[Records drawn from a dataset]
==================================================

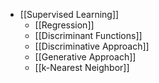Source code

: - [[Supervised Learning]]
	- [[Regression]]
	- [[Discriminant Functions]]
	- [[Discriminative Approach]]
	- [[Generative Approach]]
	- [[k-Nearest Neighbor]]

==================================================

WHAT IS BEING ASKED: Transcribe all records verbatim, no pictures.

EXPECTED OUTPUT:
Source code

: - [[Supervised Learning]]
	- [[Regression]]
	- [[Discriminant Functions]]
	- [[Discriminative Approach]]
	- [[Generative Approach]]
	- [[k-Nearest Neighbor]]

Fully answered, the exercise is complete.